Wer soll EZB-Präsident werden?

Kolumne: Die Ökonomin : Wer soll EZB-Präsident werden?

Für viele Deutsche ist Mario Draghi ein rotes Tuch. Zu unrecht. Wenn der Bundesbank-Präsident ihn beerbt, muss auch er Kompromisse schließen.

Für viele Deutsche ist Mario Draghi der böse Bube der Geldpolitik: Sie sehen im Präsidenten der Europäischen Zentralbank (EZB) den Mann, der sie um ihre Sparzinsen bringt, ihre Lebensversicherungen aushungert und für die Explosion der Mieten und Immobilienpreise verantwortlich ist. Und hat der Italiener nicht alles nur getan, um seinem Heimatland zu helfen?

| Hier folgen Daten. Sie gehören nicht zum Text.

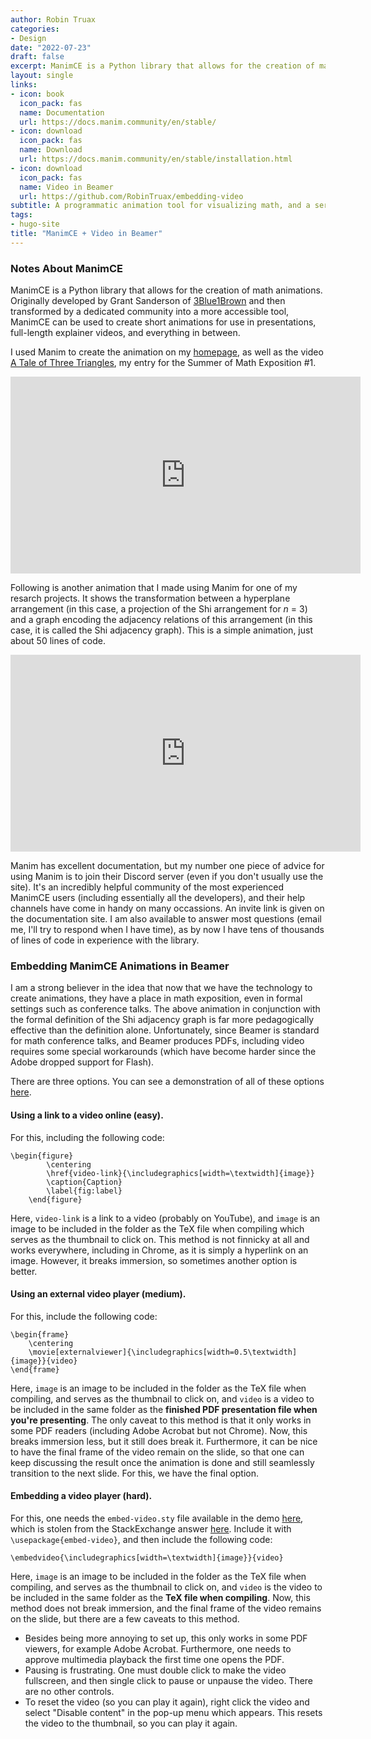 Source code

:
 ```yaml
---
author: Robin Truax
categories:
- Design
date: "2022-07-23"
draft: false
excerpt: ManimCE is a Python library that allows for the creation of math animations. Originally developed by Grant Sanderson of [3Blue1Brown](3blue1brown.com) and then transformed by a dedicated community into a more accessible tool, ManimCE can be used to create short animations for use in presentations, full-length explainer videos, and everything in between.
layout: single
links: 
- icon: book
  icon_pack: fas
  name: Documentation
  url: https://docs.manim.community/en/stable/
- icon: download
  icon_pack: fas
  name: Download
  url: https://docs.manim.community/en/stable/installation.html
- icon: download
  icon_pack: fas
  name: Video in Beamer
  url: https://github.com/RobinTruax/embedding-video
subtitle: A programmatic animation tool for visualizing math, and a series of hacky solutions for putting them in math talks.
tags:
- hugo-site
title: "ManimCE + Video in Beamer"
---
```


### Notes About ManimCE

ManimCE is a Python library that allows for the creation of math animations. Originally developed by Grant Sanderson of [3Blue1Brown](3blue1brown.com) and then transformed by a dedicated community into a more accessible tool, ManimCE can be used to create short animations for use in presentations, full-length explainer videos, and everything in between.

I used Manim to create the animation on my [homepage](/), as well as the video [A Tale of Three Triangles](https://www.youtube.com/watch?v=5nuYD2M2AX8), my entry for the Summer of Math Exposition #1.

<iframe width="560" height="315" src="https://www.youtube.com/embed/5nuYD2M2AX8" title="YouTube video player" frameborder="0" allow="accelerometer; autoplay; clipboard-write; encrypted-media; gyroscope; picture-in-picture" allowfullscreen></iframe>

Following is another animation that I made using Manim for one of my resarch projects. It shows the transformation between a hyperplane arrangement (in this case, a projection of the Shi arrangement for *n* = 3) and a graph encoding the adjacency relations of this arrangement (in this case, it is called the Shi adjacency graph). This is a simple animation, just about 50 lines of code.

<iframe width="560" height="315" src="https://www.youtube.com/embed/NCSb1YVd0ZY" title="YouTube video player" frameborder="0" allow="accelerometer; autoplay; clipboard-write; encrypted-media; gyroscope; picture-in-picture" allowfullscreen></iframe>

Manim has excellent documentation, but my number one piece of advice for using Manim is to join their Discord server (even if you don't usually use the site). It's an incredibly helpful community of the most experienced ManimCE users (including essentially all the developers), and their help channels have come in handy on many occassions. An invite link is given on the documentation site. I am also available to answer most questions (email me, I'll try to respond when I have time), as by now I have tens of thousands of lines of code in experience with the library. 

### Embedding ManimCE Animations in Beamer

I am a strong believer in the idea that now that we have the technology to create animations, they have a place in math exposition, even in formal settings such as conference talks. The above animation in conjunction with the formal definition of the Shi adjacency graph is far more pedagogically effective than the definition alone. Unfortunately, since Beamer is standard for math conference talks, and Beamer produces PDFs, including video requires some special workarounds (which have become harder since the Adobe dropped support for Flash).

There are three options. You can see a demonstration of all of these options [here](https://github.com/RobinTruax/embedding-video).

#### Using a link to a video online (easy).

For this, including the following code: 
```
\begin{figure}
        \centering
        \href{video-link}{\includegraphics[width=\textwidth]{image}}
        \caption{Caption}
        \label{fig:label}
    \end{figure}
```

Here, `video-link` is a link to a video (probably on YouTube), and `image` is an image to be included in the folder as the TeX file when compiling which serves as the thumbnail to click on. This method is not finnicky at all and works everywhere, including in Chrome, as it is simply a hyperlink on an image. However, it breaks immersion, so sometimes another option is better.

#### Using an external video player (medium).

For this, include the following code: 

```
\begin{frame}
    \centering
    \movie[externalviewer]{\includegraphics[width=0.5\textwidth]{image}}{video}
\end{frame}

```

Here, `image` is an image to be included in the folder as the TeX file when compiling, and serves as the thumbnail to click on, and `video` is a video to be included in the same folder as the **finished PDF presentation file when you're presenting**. The only caveat to this method is that it only works in some PDF readers (including Adobe Acrobat but not Chrome). Now, this breaks immersion less, but it still does break it. Furthermore, it can be nice to have the final frame of the video remain on the slide, so that one can keep discussing the result once the animation is done and still seamlessly transition to the next slide. For this, we have the final option.

#### Embedding a video player (hard).

For this, one needs the `embed-video.sty` file available in the demo [here](https://github.com/RobinTruax/embedding-video), which is stolen from the StackExchange answer [here](https://tex.stackexchange.com/questions/516029/media9-is-becoming-obsolete-dec-2020-any-alternatives-for-embedding-video-audio). Include it with `\usepackage{embed-video}`, and then include the following code: 

```
\embedvideo{\includegraphics[width=\textwidth]{image}}{video}
```

Here, `image` is an image to be included in the folder as the TeX file when compiling, and serves as the thumbnail to click on, and `video` is the video to be included in the same folder as the **TeX file when compiling**. Now, this method does not break immersion, and the final frame of the video remains on the slide, but there are a few caveats to this method.
 - Besides being more annoying to set up, this only works in some PDF viewers, for example Adobe Acrobat. Furthermore, one needs to approve multimedia playback the first time one opens the PDF.
 - Pausing is frustrating. One must double click to make the video fullscreen, and then single click to pause or unpause the video. There are no other controls.
 - To reset the video (so you can play it again), right click the video and select "Disable content" in the pop-up menu which appears. This resets the video to the thumbnail, so you can play it again.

Nein. Auf dem Höhepunkt der Eurokrise hat Draghi mit seinem beherzten Eintreten (die EZB werde den Euro retten, was es auch koste - „whatever it takes“) das Feuer ausgetreten, das die Politik angezündet hatte und zu löschen nicht in der Lage war. Von Verschwörungstheorien über italienische Seilschaften sollte man also Abstand nehmen. Gleichwohl: Im Oktober läuft Draghis Amtszeit aus und die spannende Frage ist, wer ihn beerbt.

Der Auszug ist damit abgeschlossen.